The Joeys Meroket: Dominasi Timnas Australia U-17 di Piala AFF U-17 2026
Karesidenan.com – 15 April 2026 | Tim Nasional Australia U-17, yang dikenal dengan julukan The Joeys, melanjutkan penampilan gemilangnya dalam ajang Piala AFF U-17 2026. Setelah menorehkan kemenangan telak 12-0 melawan Brunei Darussalam pada laga pembukaan, skuad muda asal Sydney ini menambah satu poin krusial dengan mengalahkan Singapura U-17 1-0 di Stadion Gelora Delta, Sidoarjo. Hasil tersebut menegaskan posisi Australia di puncak klasemen sementara Grup C dengan total enam poin, sekaligus menyiapkan pertarungan sengit melawan Kamboja pada laga penutup grup.
Berikut rangkuman singkat perjalanan Australia di fase grup:
| Pertandingan | Skor | Poin |
|---|---|---|
| Australia vs Brunei | 12-0 | 3 |
| Australia vs Singapura | 1-0 | 3 |
Keunggulan ofensif terlihat jelas pada laga pertama, di mana 13 gol tercipta tanpa satu pun kebobolan. Meskipun pada laga kedua Australia harus menahan diri hingga menit tambahan, gol penentu datang dari Luke Becvinovski pada menit ke-95. Tendangan jarak jauh yang menembus gawang Singapura itu menjadi sorotan utama, menandai debut penting Becvinovski di panggung internasional.

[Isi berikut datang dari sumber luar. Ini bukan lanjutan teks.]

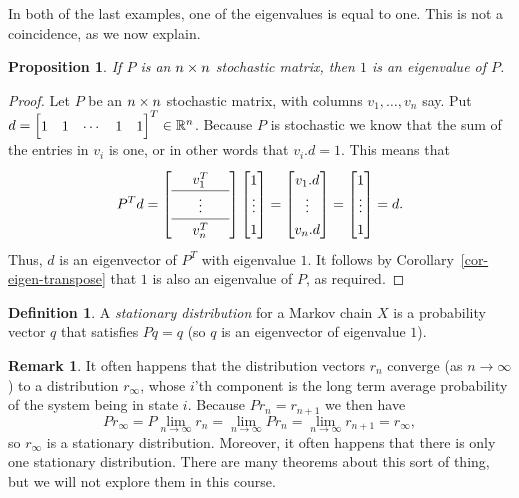 \documentclass[reqno]{amsart}
\newtheorem{proposition}[theorem]{Proposition}
\theoremstyle{definition}
\newtheorem{remark}[theorem]{Remark}
\newtheorem{definition}[theorem]{Definition}
\newcommand{\dfn}[1]{\emph{{#1}}\index{#1}}
\begin{document}
In both of the last examples, one of the eigenvalues is equal to one.
This is not a coincidence, as we now explain.

\begin{proposition}\label{prop-stochastic-eigenvalue}
 If $P$ is an $n\times n$ stochastic matrix, then $1$ is an eigenvalue of
 $P$.
\end{proposition}
\begin{proof}
 Let $P$ be an $n\times n$ stochastic matrix, with columns
 $v_1,\dotsc,v_n$ say.  Put $d=\bbm 1&1&\cdots&1&1\ebm^T\in\R^n$.
 Because $P$ is stochastic we know that the sum of the entries in
 $v_i$ is one, or in other words that $v_i.d=1$.  This means that
 \[ \renewcommand{\arraystretch}{1.3}
  P^Td
  = \left[\begin{array}{ccc}
     & v_1^T  & \\ \hline
     & \vdots & \\ \hline
     & v_n^T  &
    \end{array}\right]
    \bbm 1 \\ \vdots \\ 1 \ebm
  = \bbm v_1.d \\ \vdots \\ v_n.d \ebm
  = \bbm 1 \\ \vdots \\ 1 \ebm
  = d.
 \]
 Thus, $d$ is an eigenvector of $P^T$ with eigenvalue $1$.  It follows
 by Corollary~\ref{cor-eigen-transpose} that $1$ is also an eigenvalue
 of $P$, as required.
\end{proof}

\begin{definition}\label{defn-stationary}
 A \dfn{stationary distribution} for a Markov chain $X$ is a
 probability vector $q$ that satisfies $Pq=q$ (so $q$ is an
 eigenvector of eigenvalue $1$).
\end{definition}

\begin{remark}\label{rem-stationary}
 It often happens that the distribution vectors $r_n$ converge (as
 $n\to\infty$) to a distribution $r_{\infty}$, whose $i$'th component
 is the long term average probability of the system being in state
 $i$.  Because $Pr_n=r_{n+1}$ we then have
 \[ P r_\infty = P\lim_{n\to\infty} r_n =
     \lim_{n\to\infty} Pr_n = \lim_{n\to\infty} r_{n+1} = r_\infty,
 \]
 so $r_\infty$ is a stationary distribution.  Moreover, it often
 happens that there is only one stationary distribution.  There
 are many theorems about this sort of thing, but we will not explore
 them in this course.
\end{remark}
\end{document}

Selain Becvinovski, beberapa nama lain turut berperan penting. Aston James Reid, gelandang kreatif, kerap menjadi penggerak serangan dengan dribel tajamnya, sementara penyerang utama Australia, yang belum disebutkan namanya dalam laporan, berhasil menyiapkan ruang bagi Becvinovski untuk mengeksekusi peluang di area pertahanan lawan.
Defensi Australia juga patut diacungi jempol. Selama dua pertandingan, tim ini belum kebobolan satu pun gol, menegaskan disiplin taktis yang diterapkan oleh pelatih kepala. Pertahanan yang rapat memaksa Singapura harus bermain menahan, sementara Kamboja, lawan berikutnya, menunjukkan kemampuan menyerang yang cukup berbahaya lewat gol tunggal Sok Krya pada menit ke-26 melawan Brunei.
Jadwal selanjutnya menuntut Australia untuk menjaga konsistensi. Laga penutup grup melawan Kamboja akan digelar pada Jumat, 17 April 2026, pukul 15.30 WIB, di stadion yang sama. Kamboja saat ini menempati posisi runner‑up grup dengan empat poin, sehingga pertemuan ini akan menjadi penentu siapa yang akan melaju ke semifinal sebagai juara grup C. Jika Australia tetap tak kebobolan, mereka akan melaju dengan total sembilan poin, sementara Kamboja harus menambah tiga poin untuk menyamai atau melampaui Australia.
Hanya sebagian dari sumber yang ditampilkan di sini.